Your children are not your children. They are the sons and daughters of Life’s longing for itself. They come through you but not from you, And though they are with you, yet they belong not to you. ~Kahlil Gibran.

I’ve never confessed this to anyone before but I think it’s about time. I am a closet reader of Dear Abbey. No, I don’t read the column in the closet. I typically read the column between the sheets, in those moments between waking up and getting out of bed right after I read the daily Dilbert and just before I check the news on Zite from my iPad or iPhone.

I don’t read Dear Abbey for the advice she bestows on people who, by their questions, alert the world to their alarming lack of common sense. I read the column purely for the entertainment value. My favorite columns move along the line of;

My boyfriend is the most loving man in the entire world and he is absolutely perfect for me but, there is a small problem that has me concerned and I don’t know what to do. He drinks a lot and cannot hold a job because he shows up for work drunk. He gambles away the money I earn from working two jobs which makes it hard to pay the bills. What should I do?
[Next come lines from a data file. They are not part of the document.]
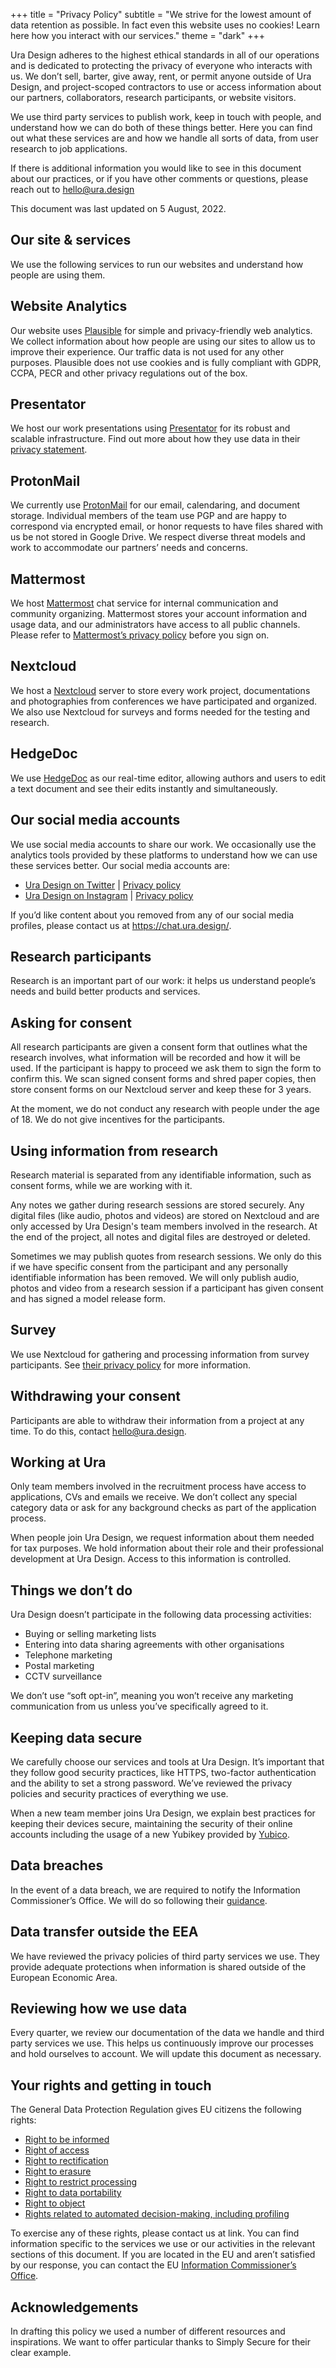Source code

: +++
title = "Privacy Policy"
subtitle = "We strive for the lowest amount of data retention as possible. In fact even this website uses no cookies! Learn here how you interact with our services."
theme = "dark"
+++

Ura Design adheres to the highest ethical standards in all of our operations and is dedicated to protecting the privacy of everyone who interacts with us. We don’t sell, barter, give away, rent, or permit anyone outside of Ura Design, and project-scoped contractors to use or access information about our partners, collaborators, research participants, or website visitors.

We use third party services to publish work, keep in touch with people, and understand how we can do both of these things better. Here you can find out what these services are and how we handle all sorts of data, from user research to job applications.

If there is additional information you would like to see in this document about our practices, or if you have other comments or questions, please reach out to hello@ura.design

This document was last updated on 5 August, 2022.

## Our site & services

We use the following services to run our websites and understand how people are using them.

## Website Analytics

Our website uses [Plausible](https://plausible.io/) for simple and privacy-friendly web analytics. We collect information about how people are using our sites to allow us to improve their experience. Our traffic data is not used for any other purposes. Plausible does not use cookies and is fully compliant with GDPR, CCPA, PECR and other privacy regulations out of the box.

## Presentator

We host our work presentations using [Presentator](https://show.ura.design) for its robust and scalable infrastructure. Find out more about how they use data in their [privacy statement](https://presentator.io/terms-and-conditions).

## ProtonMail

We currently use [ProtonMail](https://proton.me) for our email, calendaring, and document storage. Individual members of the team use PGP and are happy to correspond via encrypted email, or honor requests to have files shared with us be not stored in Google Drive. We respect diverse threat models and work to accommodate our partners’ needs and concerns.

## Mattermost

We host [Mattermost](https://chat.ura.design) chat service for internal communication and community organizing. Mattermost stores your account information and usage data, and our administrators have access to all public channels. Please refer to [Mattermost’s privacy policy](https://mattermost.com/privacy-policy/) before you sign on.

## Nextcloud

We host a [Nextcloud](https://cloud.ura.design) server to store every work project, documentations and photographies from conferences we have participated and organized. We also use Nextcloud for surveys and forms needed for the testing and research.

## HedgeDoc

We use [HedgeDoc](https://pad.ura.design) as our real-time editor, allowing authors and users to edit a text document and see their edits instantly and simultaneously.

## Our social media accounts

We use social media accounts to share our work. We occasionally use the analytics tools provided by these platforms to understand how we can use these services better. Our social media accounts are:

- [Ura Design on Twitter](https://twitter.com/uradotdesign> "Twitter Link") | [Privacy policy](https://twitter.com/en/privacy#update>)
- [Ura Design on Instagram](https://www.instagram.com/uradotdesign/) | [Privacy policy](https://help.instagram.com/519522125107875/?helpref=uf_share>)

If you’d like content about you removed from any of our social media profiles, please contact us at https://chat.ura.design/.

## Research participants

Research is an important part of our work: it helps us understand people’s needs and build better products and services.

## Asking for consent

All research participants are given a consent form that outlines what the research involves, what information will be recorded and how it will be used. If the participant is happy to proceed we ask them to sign the form to confirm this. We scan signed consent forms and shred paper copies, then store consent forms on our Nextcloud server and keep these for 3 years.

At the moment, we do not conduct any research with people under the age of 18. We do not give incentives for the participants.

## Using information from research

Research material is separated from any identifiable information, such as consent forms, while we are working with it.

Any notes we gather during research sessions are stored securely. Any digital files (like audio, photos and videos) are stored on Nextcloud and are only accessed by Ura Design's team members involved in the research. At the end of the project, all notes and digital files are destroyed or deleted.

Sometimes we may publish quotes from research sessions. We only do this if we have specific consent from the participant and any personally identifiable information has been removed. We will only publish audio, photos and video from a research session if a participant has given consent and has signed a model release form.

## Survey

We use Nextcloud for gathering and processing information from survey participants. See [their privacy policy](https://nextcloud.com/privacy/) for more information.

## Withdrawing your consent

Participants are able to withdraw their information from a project at any time. To do this, contact hello@ura.design.

## Working at Ura

Only team members involved in the recruitment process have access to applications, CVs and emails we receive. We don’t collect any special category data or ask for any background checks as part of the application process.

When people join Ura Design, we request information about them needed for tax purposes. We hold information about their role and their professional development at Ura Design. Access to this information is controlled.

## Things we don’t do

Ura Design doesn’t participate in the following data processing activities:

- Buying or selling marketing lists
- Entering into data sharing agreements with other organisations
- Telephone marketing
- Postal marketing
- CCTV surveillance

We don’t use “soft opt-in”, meaning you won’t receive any marketing communication from us unless you’ve specifically agreed to it.

## Keeping data secure

We carefully choose our services and tools at Ura Design. It’s important that they follow good security practices, like HTTPS, two-factor authentication and the ability to set a strong password. We’ve reviewed the privacy policies and security practices of everything we use.

When a new team member joins Ura Design, we explain best practices for keeping their devices secure, maintaining the security of their online accounts including the usage of a new Yubikey provided by [Yubico](https://www.yubico.com/).

## Data breaches

In the event of a data breach, we are required to notify the Information Commissioner’s Office. We will do so following their [guidance](https://ico.org.uk/for-organisations/guide-to-data-protection/guide-to-the-general-data-protection-regulation-gdpr/personal-data-breaches/).

## Data transfer outside the EEA

We have reviewed the privacy policies of third party services we use. They provide adequate protections when information is shared outside of the European Economic Area.

## Reviewing how we use data

Every quarter, we review our documentation of the data we handle and third party services we use. This helps us continuously improve our processes and hold ourselves to account. We will update this document as necessary.

## Your rights and getting in touch

The General Data Protection Regulation gives EU citizens the following rights:

- [Right to be informed](https://ico.org.uk/for-organisations/guide-to-data-protection/guide-to-the-general-data-protection-regulation-gdpr/individual-rights/right-to-be-informed/)
- [Right of access](https://ico.org.uk/for-organisations/guide-to-data-protection/guide-to-the-general-data-protection-regulation-gdpr/individual-rights/right-of-access/)
- [Right to rectification](https://ico.org.uk/for-organisations/guide-to-data-protection/guide-to-the-general-data-protection-regulation-gdpr/individual-rights/right-to-rectification/)
- [Right to erasure](https://ico.org.uk/for-organisations/guide-to-data-protection/guide-to-the-general-data-protection-regulation-gdpr/individual-rights/right-to-erasure/)
- [Right to restrict processing](https://ico.org.uk/for-organisations/guide-to-data-protection/guide-to-the-general-data-protection-regulation-gdpr/individual-rights/right-to-restrict-processing/)
- [Right to data portability](https://ico.org.uk/for-organisations/guide-to-data-protection/guide-to-the-general-data-protection-regulation-gdpr/individual-rights/right-to-data-portability/)
- [Right to object](https://ico.org.uk/for-organisations/guide-to-data-protection/guide-to-the-general-data-protection-regulation-gdpr/individual-rights/right-to-object/)
- [Rights related to automated decision-making, including profiling](https://ico.org.uk/for-organisations/guide-to-data-protection/guide-to-the-general-data-protection-regulation-gdpr/individual-rights/rights-related-to-automated-decision-making-including-profiling/)

To exercise any of these rights, please contact us at link. You can find information specific to the services we use or our activities in the relevant sections of this document. If you are located in the EU and aren’t satisfied by our response, you can contact the EU [Information Commissioner’s Office](https://ico.org.uk/make-a-complaint/).

## Acknowledgements

In drafting this policy we used a number of different resources and inspirations. We want to offer particular thanks to Simply Secure for their clear example.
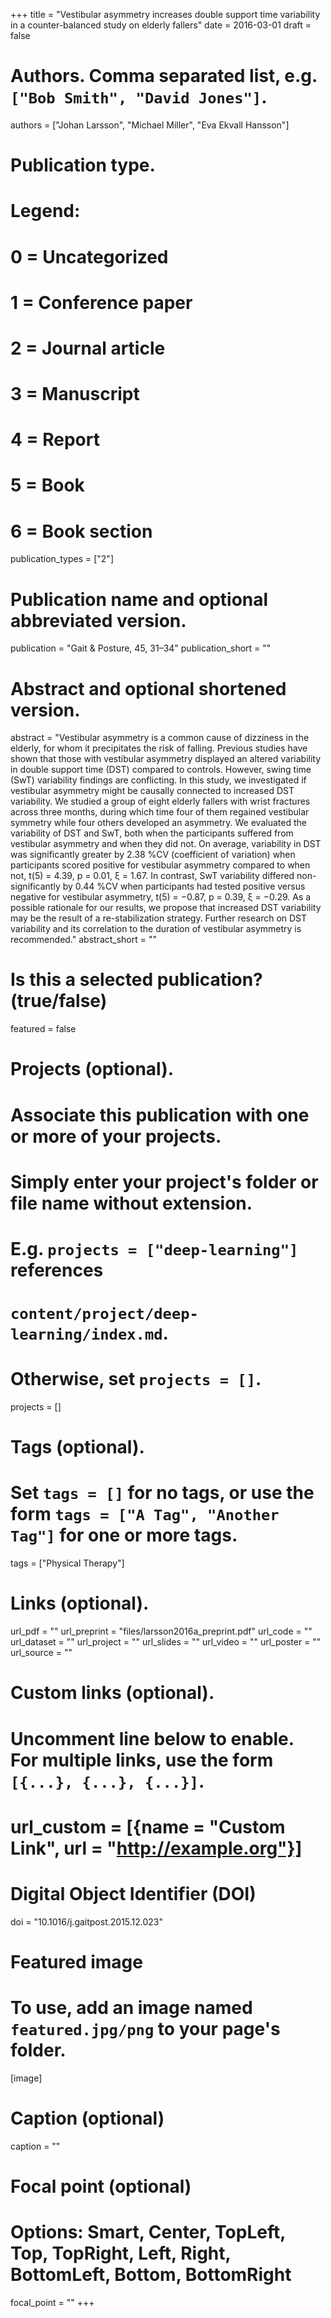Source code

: +++
title = "Vestibular asymmetry increases double support time variability in a counter-balanced study on elderly fallers"
date = 2016-03-01
draft = false

# Authors. Comma separated list, e.g. `["Bob Smith", "David Jones"]`.
authors = ["Johan Larsson", "Michael Miller", "Eva Ekvall Hansson"]

# Publication type.
# Legend:
# 0 = Uncategorized
# 1 = Conference paper
# 2 = Journal article
# 3 = Manuscript
# 4 = Report
# 5 = Book
# 6 = Book section
publication_types = ["2"]

# Publication name and optional abbreviated version.
publication = "Gait & Posture, 45, 31–34"
publication_short = ""

# Abstract and optional shortened version.
abstract = "Vestibular asymmetry is a common cause of dizziness in the elderly, for whom it precipitates the risk of falling. Previous studies have shown that those with vestibular asymmetry displayed an altered variability in double support time (DST) compared to controls. However, swing time (SwT) variability findings are conflicting. In this study, we investigated if vestibular asymmetry might be causally connected to increased DST variability. We studied a group of eight elderly fallers with wrist fractures across three months, during which time four of them regained vestibular symmetry while four others developed an asymmetry. We evaluated the variability of DST and SwT, both when the participants suffered from vestibular asymmetry and when they did not. On average, variability in DST was significantly greater by 2.38 %CV (coefficient of variation) when participants scored positive for vestibular asymmetry compared to when not, t(5) = 4.39, p = 0.01, ξ = 1.67. In contrast, SwT variability differed non-significantly by 0.44 %CV when participants had tested positive versus negative for vestibular asymmetry, t(5) = −0.87, p = 0.39, ξ = −0.29. As a possible rationale for our results, we propose that increased DST variability may be the result of a re-stabilization strategy. Further research on DST variability and its correlation to the duration of vestibular asymmetry is recommended."
abstract_short = ""

# Is this a selected publication? (true/false)
featured = false

# Projects (optional).
#   Associate this publication with one or more of your projects.
#   Simply enter your project's folder or file name without extension.
#   E.g. `projects = ["deep-learning"]` references
#   `content/project/deep-learning/index.md`.
#   Otherwise, set `projects = []`.
projects = []

# Tags (optional).
#   Set `tags = []` for no tags, or use the form `tags = ["A Tag", "Another Tag"]` for one or more tags.
tags = ["Physical Therapy"]

# Links (optional).
url_pdf = ""
url_preprint = "files/larsson2016a_preprint.pdf"
url_code = ""
url_dataset = ""
url_project = ""
url_slides = ""
url_video = ""
url_poster = ""
url_source = ""

# Custom links (optional).
#   Uncomment line below to enable. For multiple links, use the form `[{...}, {...}, {...}]`.
# url_custom = [{name = "Custom Link", url = "http://example.org"}]

# Digital Object Identifier (DOI)
doi = "10.1016/j.gaitpost.2015.12.023"

# Featured image
# To use, add an image named `featured.jpg/png` to your page's folder.
[image]
  # Caption (optional)
  caption = ""

  # Focal point (optional)
  # Options: Smart, Center, TopLeft, Top, TopRight, Left, Right, BottomLeft, Bottom, BottomRight
  focal_point = ""
+++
I wish, just once, she would just tell the person to get a crowbar, extract their head from deep up their butt, dump the idiot and get on with life. How these people grew up without any common sense is something I can only blame on their parents. Today’s column, a rebuttal from an older column, helped solidify the lousy parenting theory in my mind.

In the column, I encountered a mom who freaks out because her college age daughter won’t return her text messages. Here is the column in question from 26Jun2012:

DEAR ABBY: My daughter, “Tammi,” is attending college in a neighboring state. When I text or call her, she doesn’t respond. I have asked her to please just text me back saying she’s OK. She says my texting her once a day is “overkill” and I should stop doing it so often — once a week is often enough. I feel it is disrespectful of Tammi not to respond to my texts, even with a simple “OK” or “fine.” She texts her friends all the time, so I don’t think five seconds is too much to ask of her.I’m willing to compromise and text Tammi every other day or every three days. She is my only child and I want to know that she is well. Am I being unrealistic or asking too much? — TAMMI’S MOM IN NEW JERSEY

My comment would have been. Hey Tammi’s Mom…get a life. The end product of having children is to grow them into fully functional, INDEPENDENT adults. Kids are not there to make you feel better, not there for you to hover over and ‘protect’ from the boogie man. Face facts, you can’t protect your kids from injury especially when they are away at college becoming adults. Answering your texts is not going to prevent harm. You only want contact to assuage your own anxiety not to help your children become an adult. If you have not prepared them o be independent by the time they have entered college then you have FAILED as a parent.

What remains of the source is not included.